### Exercise instructions
For the data below, give the number of lines containing "phenomena" and nothing more.

### Raw data
==================================================

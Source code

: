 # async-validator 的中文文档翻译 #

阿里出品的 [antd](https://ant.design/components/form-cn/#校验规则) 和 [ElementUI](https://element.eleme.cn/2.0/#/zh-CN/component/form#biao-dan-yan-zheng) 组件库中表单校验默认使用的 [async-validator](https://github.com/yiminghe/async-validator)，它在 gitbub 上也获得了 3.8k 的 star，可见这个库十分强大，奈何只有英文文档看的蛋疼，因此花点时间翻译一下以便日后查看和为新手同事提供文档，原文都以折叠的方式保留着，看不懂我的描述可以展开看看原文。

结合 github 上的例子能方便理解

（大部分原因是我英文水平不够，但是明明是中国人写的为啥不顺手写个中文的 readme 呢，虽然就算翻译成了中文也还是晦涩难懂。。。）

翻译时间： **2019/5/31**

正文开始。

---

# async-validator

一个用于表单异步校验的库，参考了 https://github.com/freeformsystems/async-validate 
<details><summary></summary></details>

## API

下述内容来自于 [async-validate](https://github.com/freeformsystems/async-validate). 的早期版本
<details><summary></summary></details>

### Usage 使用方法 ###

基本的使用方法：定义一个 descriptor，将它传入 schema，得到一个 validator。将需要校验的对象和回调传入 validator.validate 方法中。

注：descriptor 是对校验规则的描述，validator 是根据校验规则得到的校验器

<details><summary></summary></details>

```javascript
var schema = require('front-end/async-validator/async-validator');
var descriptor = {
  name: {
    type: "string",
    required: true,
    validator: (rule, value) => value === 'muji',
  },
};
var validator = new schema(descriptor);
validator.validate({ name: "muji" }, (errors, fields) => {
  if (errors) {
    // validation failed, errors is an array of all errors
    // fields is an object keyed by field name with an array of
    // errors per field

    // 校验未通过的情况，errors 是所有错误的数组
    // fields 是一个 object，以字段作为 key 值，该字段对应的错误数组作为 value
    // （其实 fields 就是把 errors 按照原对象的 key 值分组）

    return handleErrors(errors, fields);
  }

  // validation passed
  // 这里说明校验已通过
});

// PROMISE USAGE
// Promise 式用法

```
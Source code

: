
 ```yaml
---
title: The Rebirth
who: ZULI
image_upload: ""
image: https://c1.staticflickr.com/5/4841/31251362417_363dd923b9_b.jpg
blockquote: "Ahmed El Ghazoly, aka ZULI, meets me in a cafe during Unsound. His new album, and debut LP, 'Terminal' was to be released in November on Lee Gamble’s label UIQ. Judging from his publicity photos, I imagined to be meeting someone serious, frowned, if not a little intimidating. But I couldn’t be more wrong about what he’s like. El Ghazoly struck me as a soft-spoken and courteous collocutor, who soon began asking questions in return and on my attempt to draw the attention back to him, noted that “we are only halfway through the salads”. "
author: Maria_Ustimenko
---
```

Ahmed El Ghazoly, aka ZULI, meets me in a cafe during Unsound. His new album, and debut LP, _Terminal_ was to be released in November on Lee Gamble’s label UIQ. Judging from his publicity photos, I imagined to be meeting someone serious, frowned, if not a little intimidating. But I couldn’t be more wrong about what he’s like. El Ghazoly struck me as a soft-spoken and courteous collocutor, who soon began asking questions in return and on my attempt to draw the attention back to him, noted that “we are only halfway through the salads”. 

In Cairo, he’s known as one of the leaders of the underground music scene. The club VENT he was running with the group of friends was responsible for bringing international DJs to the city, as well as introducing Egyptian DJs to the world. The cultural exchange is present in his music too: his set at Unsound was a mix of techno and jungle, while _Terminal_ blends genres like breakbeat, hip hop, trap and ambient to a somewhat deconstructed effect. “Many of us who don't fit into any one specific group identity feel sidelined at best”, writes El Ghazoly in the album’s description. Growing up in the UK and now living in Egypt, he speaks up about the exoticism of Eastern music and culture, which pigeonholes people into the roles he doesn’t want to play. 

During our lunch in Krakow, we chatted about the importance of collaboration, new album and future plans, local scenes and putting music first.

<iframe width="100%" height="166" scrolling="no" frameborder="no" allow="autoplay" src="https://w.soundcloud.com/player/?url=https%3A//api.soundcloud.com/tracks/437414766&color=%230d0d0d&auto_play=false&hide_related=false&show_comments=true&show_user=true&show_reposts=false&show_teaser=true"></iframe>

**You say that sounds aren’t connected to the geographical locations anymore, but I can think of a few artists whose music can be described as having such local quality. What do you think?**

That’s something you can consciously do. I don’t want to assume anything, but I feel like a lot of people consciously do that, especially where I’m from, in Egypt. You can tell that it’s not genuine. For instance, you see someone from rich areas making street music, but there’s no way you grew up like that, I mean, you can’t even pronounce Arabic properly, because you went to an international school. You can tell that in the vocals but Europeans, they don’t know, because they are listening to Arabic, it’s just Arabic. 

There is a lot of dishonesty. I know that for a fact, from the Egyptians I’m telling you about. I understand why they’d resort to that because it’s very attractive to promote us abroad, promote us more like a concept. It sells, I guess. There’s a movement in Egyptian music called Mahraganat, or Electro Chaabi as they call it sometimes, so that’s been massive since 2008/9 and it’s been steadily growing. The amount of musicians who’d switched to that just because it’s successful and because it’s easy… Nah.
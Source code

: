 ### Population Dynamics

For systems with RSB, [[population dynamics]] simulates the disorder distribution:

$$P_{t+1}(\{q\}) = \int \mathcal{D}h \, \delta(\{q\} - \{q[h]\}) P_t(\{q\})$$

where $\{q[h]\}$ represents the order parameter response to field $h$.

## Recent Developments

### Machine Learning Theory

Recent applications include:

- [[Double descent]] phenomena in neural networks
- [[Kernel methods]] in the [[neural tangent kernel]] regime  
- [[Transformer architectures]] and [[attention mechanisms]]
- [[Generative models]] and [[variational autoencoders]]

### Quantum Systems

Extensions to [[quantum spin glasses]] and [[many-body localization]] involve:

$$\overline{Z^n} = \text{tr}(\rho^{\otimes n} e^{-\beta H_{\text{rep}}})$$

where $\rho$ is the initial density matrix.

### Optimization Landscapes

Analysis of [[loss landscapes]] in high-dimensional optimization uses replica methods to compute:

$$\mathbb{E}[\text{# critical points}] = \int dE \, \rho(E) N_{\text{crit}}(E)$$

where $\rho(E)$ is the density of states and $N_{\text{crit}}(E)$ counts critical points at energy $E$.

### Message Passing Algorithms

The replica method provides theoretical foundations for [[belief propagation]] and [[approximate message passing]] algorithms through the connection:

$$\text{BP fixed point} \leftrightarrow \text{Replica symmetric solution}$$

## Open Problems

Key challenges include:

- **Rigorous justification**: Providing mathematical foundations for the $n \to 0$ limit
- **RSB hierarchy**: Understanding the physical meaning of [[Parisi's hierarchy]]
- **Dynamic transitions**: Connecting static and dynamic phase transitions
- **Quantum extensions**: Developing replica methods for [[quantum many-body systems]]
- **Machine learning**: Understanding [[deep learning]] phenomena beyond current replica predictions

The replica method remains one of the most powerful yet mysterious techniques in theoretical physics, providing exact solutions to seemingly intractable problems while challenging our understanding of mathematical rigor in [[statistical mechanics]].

==================================================

### Result of the exercise
2